"The demand for religious books ... still growing"
Phyllis Tickle is a well-known writer on religious subjects and an astute trend-watcher. Formerly the religion editor for Publishers Weekly, the international journal of the book-publishing industry in the English language, she is currently its contributing editor in religion, monitoring trends in spirituality and publishing. Besides reviewing a host of books on prayer, self-help, and spirituality, she has also written a number of books herself, including God-Talk in America (Crossroad, 1997).
She comments for the Sentinel on the current state of affairs in religious publishing and on the steadily accelerating public demand for books on spirituality.
After self-help books, I think "angel" books were the first big sign of the religion boom. From 1990 to 1993, authors were selling anything and everything on angels. Their texts were clearly for the underchurched or the unchurched. These books first exposed us to the huge number of Americans yearning for something they could experience—they could feel—that was a thing of the heart. In a sense, angel books gave people permission to talk in nonrational terms. Their popularity reflects people's attempts to reach out from their religious memory for something that had been, but was no longer, there.
In 1992 it was obvious that we were going to be deluged by religion. People in the book industry had anticipated it as early as the 1980s, but not until 1992 did the figures confirm this. I'm talking about religion, spirituality, sacred texts, the whole thing. In that year, Baker & Taylor, the world's largest distributor of books to public libraries, had an increase of 91 percent in movement of religion products to American libraries. It was our first bit of quantitative data confirming what all of us had been saying was coming.
Then the figures continued to grow. Ingram, which is the world's largest distributor of books to commercial outlets, saw a 246 percent increase in the movement of religious products during 1994–95. While the increases have leveled off since then, the demand for religious books is still growing.
Nor is the trend limited to books. Newsmagazines are covering religion more often because they have found that these issues sell very well. Movies follow the trend, too. There's Matrix, for instance, the best religion movie of last year, in my opinion. Then there are well-known television series, like Touched By An Angel, and there's Christian rock music. The trend is pervasive and covers more than just book sales.
But books do still have pride of place because it takes so long and so many hands to produce them. They also stay around a long time an are referenced by so much of the community that they really are the best continued index of where a culture is. Books are funny things; they are both proactive and reactive. They can cause a certain amount of change, but they also react to what's in the culture. If they don't keep that balance, then they're not doing their job, and they won't get read.

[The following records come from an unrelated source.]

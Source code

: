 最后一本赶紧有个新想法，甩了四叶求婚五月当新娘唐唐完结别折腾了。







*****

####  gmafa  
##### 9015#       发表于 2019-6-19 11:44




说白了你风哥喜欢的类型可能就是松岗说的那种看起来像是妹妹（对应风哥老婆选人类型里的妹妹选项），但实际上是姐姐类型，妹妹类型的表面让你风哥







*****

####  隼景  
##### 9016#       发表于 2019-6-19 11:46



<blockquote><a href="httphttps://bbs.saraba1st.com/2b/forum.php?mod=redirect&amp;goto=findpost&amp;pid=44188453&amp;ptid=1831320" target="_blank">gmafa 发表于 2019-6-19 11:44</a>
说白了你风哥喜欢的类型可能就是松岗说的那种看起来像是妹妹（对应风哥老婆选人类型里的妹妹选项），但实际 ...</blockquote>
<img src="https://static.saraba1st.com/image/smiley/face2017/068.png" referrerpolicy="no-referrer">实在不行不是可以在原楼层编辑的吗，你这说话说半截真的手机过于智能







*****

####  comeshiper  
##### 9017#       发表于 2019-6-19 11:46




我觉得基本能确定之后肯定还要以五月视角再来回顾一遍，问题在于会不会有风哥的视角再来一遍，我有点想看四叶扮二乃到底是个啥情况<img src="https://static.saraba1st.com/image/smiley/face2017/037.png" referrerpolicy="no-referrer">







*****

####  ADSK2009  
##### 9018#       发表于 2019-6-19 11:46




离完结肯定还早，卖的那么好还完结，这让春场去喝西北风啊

The other thing about a book is that it's not cheap. It's not like flipping a dial on a television set. A book is there, it's permanent, and it costs you money.
People responding to polls may make themselves sound more religious than their actual practice would suggest, but when someone goes into a bookstore and spends 20 dollars on a book, that person has made a statement about what really matters to him or her.
To me, religion and spirituality books are portable pastors.
One of the first things we learned in 1992 and 1993 was that people would go to a corner at the back of a bookstore, sit for two hours, and come out with maybe two books, but they had gone through 20. If you've ever gone into a large Barnes & Noble and sat in the religion section, you know the same phenomenon is happening today.
To me, religion and spirituality books are portable pastors. What used to go on in the pastor's study—I call it self-help or spiritual quest—isn't going on there as much anymore. It now involves going to bookstores and obtaining self-help, if you will. There is no need to go to a professional. You can find help right there at the bookstore.
A large number of those seeking spiritual self-help are baby boomers. Still in their late forties, for the most part, they are looking for rootedness and for a practical, spiritual context for their lives. They don't want to affiliate with a church; they don't want denominations. Rather, they want religious beliefs that work for them. Theirs is a very personal, individualized seeking, almost too individualized, perhaps. But central to all of them is a hunger for the spiritual.
If anything is hot right now, it's spirituality and physical health, but I think we haven't seen anything yet in terms of the demand for materials on this subject. Looking at prayer books alone, you find more and more prayers for direct healing, and more and more comfort with intercessory prayer for other's health. As medicine progresses and incorporates more and more of Mary Baker Eddy's principles—more and more spirituality—into its processes, the connection between spirituality and health is becoming mainstream. In fact, we are developing a generation of Americans who are perfectly comfortable in this mental environment.
Another of the interesting trends right now is a kind of maturing of our religious interests. What used to be treated as a generic topic ten years ago—such as angels—is becoming more and more rooted in tradition. People are asking, "Now that I have begun to understand my needs, and now that I have found books that help me, where are the answers in relation to a tradition?" If organizations can convey healing concepts from the standpoint of their tradition, people are going to respond to that. And I would expect increased interest in books connected to a tradition of some sort.
If there is one overriding emotion driving the current religious foment. I think it's this: Can you put me into context? Can you tell me where I fit? Do I matter? If people know they matter, I think they can deal with their problems.